[Collected data]
------------------------------------------------------------

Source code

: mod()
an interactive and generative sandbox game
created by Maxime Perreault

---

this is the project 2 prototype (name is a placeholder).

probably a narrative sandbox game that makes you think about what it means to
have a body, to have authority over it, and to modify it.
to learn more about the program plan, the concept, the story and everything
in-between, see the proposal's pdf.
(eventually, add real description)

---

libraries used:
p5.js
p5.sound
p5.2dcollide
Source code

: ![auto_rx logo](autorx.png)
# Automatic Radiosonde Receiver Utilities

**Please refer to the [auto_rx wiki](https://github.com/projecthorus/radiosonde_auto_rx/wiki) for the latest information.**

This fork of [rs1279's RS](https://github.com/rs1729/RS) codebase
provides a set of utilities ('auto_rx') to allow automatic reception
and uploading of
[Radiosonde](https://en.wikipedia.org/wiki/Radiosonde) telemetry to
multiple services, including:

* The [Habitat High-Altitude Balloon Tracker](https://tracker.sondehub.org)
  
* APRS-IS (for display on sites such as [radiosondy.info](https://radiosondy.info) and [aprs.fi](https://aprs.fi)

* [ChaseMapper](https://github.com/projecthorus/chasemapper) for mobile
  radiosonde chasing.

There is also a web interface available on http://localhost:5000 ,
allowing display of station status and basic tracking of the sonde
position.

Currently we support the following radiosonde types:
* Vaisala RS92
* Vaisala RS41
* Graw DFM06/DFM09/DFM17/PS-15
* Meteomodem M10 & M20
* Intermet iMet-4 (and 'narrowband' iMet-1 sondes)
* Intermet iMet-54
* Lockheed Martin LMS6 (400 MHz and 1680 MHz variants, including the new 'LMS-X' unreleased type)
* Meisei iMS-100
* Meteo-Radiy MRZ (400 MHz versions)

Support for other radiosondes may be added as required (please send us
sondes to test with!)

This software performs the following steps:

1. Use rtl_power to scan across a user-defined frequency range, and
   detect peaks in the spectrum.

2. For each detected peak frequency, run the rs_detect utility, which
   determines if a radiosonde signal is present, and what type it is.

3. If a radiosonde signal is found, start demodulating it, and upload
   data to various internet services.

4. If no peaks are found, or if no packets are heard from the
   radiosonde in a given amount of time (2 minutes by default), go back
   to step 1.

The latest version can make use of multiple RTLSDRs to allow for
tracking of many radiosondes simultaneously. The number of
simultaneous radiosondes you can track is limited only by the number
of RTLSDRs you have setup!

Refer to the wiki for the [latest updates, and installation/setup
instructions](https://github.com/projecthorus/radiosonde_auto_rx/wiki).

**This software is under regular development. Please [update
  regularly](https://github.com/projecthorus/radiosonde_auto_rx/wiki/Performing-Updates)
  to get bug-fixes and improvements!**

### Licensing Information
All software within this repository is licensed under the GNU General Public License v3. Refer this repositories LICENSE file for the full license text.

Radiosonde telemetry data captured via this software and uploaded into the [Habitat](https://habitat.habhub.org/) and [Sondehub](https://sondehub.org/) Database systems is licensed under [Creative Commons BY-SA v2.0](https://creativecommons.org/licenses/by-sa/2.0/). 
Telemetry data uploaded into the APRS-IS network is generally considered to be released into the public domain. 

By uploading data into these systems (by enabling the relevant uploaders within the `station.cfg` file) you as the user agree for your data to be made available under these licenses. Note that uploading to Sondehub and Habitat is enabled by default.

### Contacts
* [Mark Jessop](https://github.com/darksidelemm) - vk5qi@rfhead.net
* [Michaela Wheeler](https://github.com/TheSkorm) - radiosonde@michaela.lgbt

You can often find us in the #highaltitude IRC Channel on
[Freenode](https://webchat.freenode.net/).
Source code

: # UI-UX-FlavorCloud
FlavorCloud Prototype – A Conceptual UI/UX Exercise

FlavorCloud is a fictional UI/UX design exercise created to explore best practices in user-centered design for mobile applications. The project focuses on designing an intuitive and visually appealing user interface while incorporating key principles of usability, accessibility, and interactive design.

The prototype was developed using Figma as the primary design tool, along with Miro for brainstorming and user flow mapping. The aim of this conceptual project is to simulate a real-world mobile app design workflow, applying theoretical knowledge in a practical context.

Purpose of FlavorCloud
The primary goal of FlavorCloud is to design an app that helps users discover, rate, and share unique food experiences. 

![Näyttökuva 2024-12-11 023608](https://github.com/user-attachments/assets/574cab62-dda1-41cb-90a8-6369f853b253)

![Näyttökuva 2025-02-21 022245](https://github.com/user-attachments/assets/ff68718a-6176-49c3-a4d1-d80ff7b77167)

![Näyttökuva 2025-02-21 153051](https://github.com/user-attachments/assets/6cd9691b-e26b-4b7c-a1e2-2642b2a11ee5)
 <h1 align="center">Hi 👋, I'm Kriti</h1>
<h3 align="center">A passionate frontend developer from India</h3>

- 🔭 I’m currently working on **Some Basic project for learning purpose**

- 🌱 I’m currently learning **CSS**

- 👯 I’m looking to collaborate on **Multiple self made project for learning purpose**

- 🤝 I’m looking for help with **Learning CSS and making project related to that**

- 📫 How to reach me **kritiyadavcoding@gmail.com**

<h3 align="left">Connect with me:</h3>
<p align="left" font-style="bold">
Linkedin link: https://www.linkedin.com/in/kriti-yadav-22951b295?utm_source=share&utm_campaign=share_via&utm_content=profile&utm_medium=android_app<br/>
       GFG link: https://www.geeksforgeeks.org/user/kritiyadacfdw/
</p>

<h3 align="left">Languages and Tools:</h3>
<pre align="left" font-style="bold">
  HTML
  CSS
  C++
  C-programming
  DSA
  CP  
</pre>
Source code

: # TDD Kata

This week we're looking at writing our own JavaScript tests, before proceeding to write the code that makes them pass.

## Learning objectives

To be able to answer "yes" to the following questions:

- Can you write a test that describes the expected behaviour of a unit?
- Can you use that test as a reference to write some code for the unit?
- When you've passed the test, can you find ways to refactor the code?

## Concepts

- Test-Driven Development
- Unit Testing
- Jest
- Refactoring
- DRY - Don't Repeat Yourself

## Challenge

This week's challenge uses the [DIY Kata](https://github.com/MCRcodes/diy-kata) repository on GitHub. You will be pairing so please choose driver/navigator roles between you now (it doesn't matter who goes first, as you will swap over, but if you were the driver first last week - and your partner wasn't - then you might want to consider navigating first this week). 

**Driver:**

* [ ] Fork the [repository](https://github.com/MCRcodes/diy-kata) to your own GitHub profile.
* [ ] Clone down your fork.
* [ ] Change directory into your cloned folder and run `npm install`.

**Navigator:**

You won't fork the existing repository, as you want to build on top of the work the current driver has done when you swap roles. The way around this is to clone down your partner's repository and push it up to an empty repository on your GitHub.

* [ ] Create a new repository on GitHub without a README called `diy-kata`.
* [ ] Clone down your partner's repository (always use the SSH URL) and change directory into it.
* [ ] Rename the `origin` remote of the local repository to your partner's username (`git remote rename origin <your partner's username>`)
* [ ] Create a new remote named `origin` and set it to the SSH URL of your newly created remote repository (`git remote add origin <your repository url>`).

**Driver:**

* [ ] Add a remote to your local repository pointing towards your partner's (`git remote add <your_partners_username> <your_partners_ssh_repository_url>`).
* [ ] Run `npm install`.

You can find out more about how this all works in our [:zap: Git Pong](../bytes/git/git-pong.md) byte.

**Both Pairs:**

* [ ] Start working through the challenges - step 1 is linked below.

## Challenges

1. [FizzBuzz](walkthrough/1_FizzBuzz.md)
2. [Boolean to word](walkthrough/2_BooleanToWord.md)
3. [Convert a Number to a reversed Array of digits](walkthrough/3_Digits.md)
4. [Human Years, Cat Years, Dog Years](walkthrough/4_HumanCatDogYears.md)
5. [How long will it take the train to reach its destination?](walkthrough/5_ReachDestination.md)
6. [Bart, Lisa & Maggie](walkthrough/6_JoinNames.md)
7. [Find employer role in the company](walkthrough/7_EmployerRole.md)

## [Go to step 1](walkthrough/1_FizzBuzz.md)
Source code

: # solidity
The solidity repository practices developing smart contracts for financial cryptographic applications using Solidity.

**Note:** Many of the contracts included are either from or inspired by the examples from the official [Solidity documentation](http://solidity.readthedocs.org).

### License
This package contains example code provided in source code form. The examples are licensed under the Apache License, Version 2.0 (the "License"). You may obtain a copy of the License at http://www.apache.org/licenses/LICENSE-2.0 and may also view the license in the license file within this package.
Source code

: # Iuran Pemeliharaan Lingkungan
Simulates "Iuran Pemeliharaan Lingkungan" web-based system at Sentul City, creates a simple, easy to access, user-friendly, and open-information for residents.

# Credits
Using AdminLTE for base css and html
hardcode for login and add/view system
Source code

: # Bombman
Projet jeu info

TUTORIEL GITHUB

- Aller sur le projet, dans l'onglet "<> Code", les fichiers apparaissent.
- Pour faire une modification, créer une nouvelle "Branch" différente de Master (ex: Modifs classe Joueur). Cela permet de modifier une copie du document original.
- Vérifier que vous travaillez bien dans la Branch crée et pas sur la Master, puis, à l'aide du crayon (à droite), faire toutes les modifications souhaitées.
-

------------------------------------------------------------

State the number of lines above that hold the word "what", and say nothing else.

**The completed task**
2